Knock on wood, czyli odpukaj w niemalowane
Jednym z wyrażeń, które często można usłyszeć w Stanach, jest knock on wood znane nam jako „odpukać w niemalowane”. Wypowiadane jest aby uniknąć „kuszenia losu”, po wyrażeniu korzystnej przepowiedni lub przechwałki, aby przypuszczeniami nie zniszczyć dobrej passy. W ten przesąd wierzy spora część Amerykanów. Jego pochodzenie ma prawdopodobnie kilka źródeł. Jedno z bardziej popularnych wierzy, że ma ono swoje źródło wśród starożytnych pogańskich kultur, na przykład u Celtów. Wierzyli oni, że duchy i bogowie mieszkają w drzewach. Kolejne źródło sugeruje, że przesąd pochodzi ze średniowiecza i ma związek z drewnem, z którego były wykonane krzyże. Dotknięcie, bądź później „odpukanie” tego drewna miało zesłać bożą łaskę i przynieść szczęście.
Otwieranie parasola w domu
Kolejny przesąd, który funkcjonuje w kulturze amerykańskiej to otwarcie parasola w domu, które może przynieść pecha, szczególnie domownikom. Skąd pochodzi? Istnieją dwa źródła tego przesądu. Pierwsze z nich pochodzi z czasów wiktoriańskich, kiedy parasole były wątpliwej konstrukcji . Przez to chwilami dość „nieprzewidywalne” parasole mogły wyrządzić krzywdę mieszkańcom, bądź spowodować straty w pałacach wypełnionych drogimi i delikatnymi ozdobami, jak porcelana. Druga wersja pochodzi ze Starożytnego Egiptu. Otwarcie parasola w zamkniętym pomieszczeniu było uważane za obrazę wobec boga słońca, który rozgniewany, miał zesłać różne nieszczęścia na mieszkańców domu, w którym parasol został otwarty.

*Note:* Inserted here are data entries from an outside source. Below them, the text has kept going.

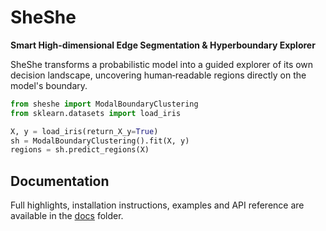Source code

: # SheShe
**Smart High-dimensional Edge Segmentation & Hyperboundary Explorer**

SheShe transforms a probabilistic model into a guided explorer of its own decision landscape, uncovering human‑readable regions directly on the model's boundary.

```python
from sheshe import ModalBoundaryClustering
from sklearn.datasets import load_iris

X, y = load_iris(return_X_y=True)
sh = ModalBoundaryClustering().fit(X, y)
regions = sh.predict_regions(X)
```

## Documentation

Full highlights, installation instructions, examples and API reference are available in the [docs](docs/index.html) folder.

To tylko wybrane z przesądów, których w USA jest zdecydowanie więcej, a niejeden z nich funkcjonuje również w naszej kulturze. Przesądy, powiedzenia i czynności z nimi związane stanowią ciekawy element kulturowy. Dlatego warto poznać te najpopularniejsze, szczególnie biorąc pod uwagę dłuższy pobyt i wakacyjną pracę w USA na programie typu work&travel.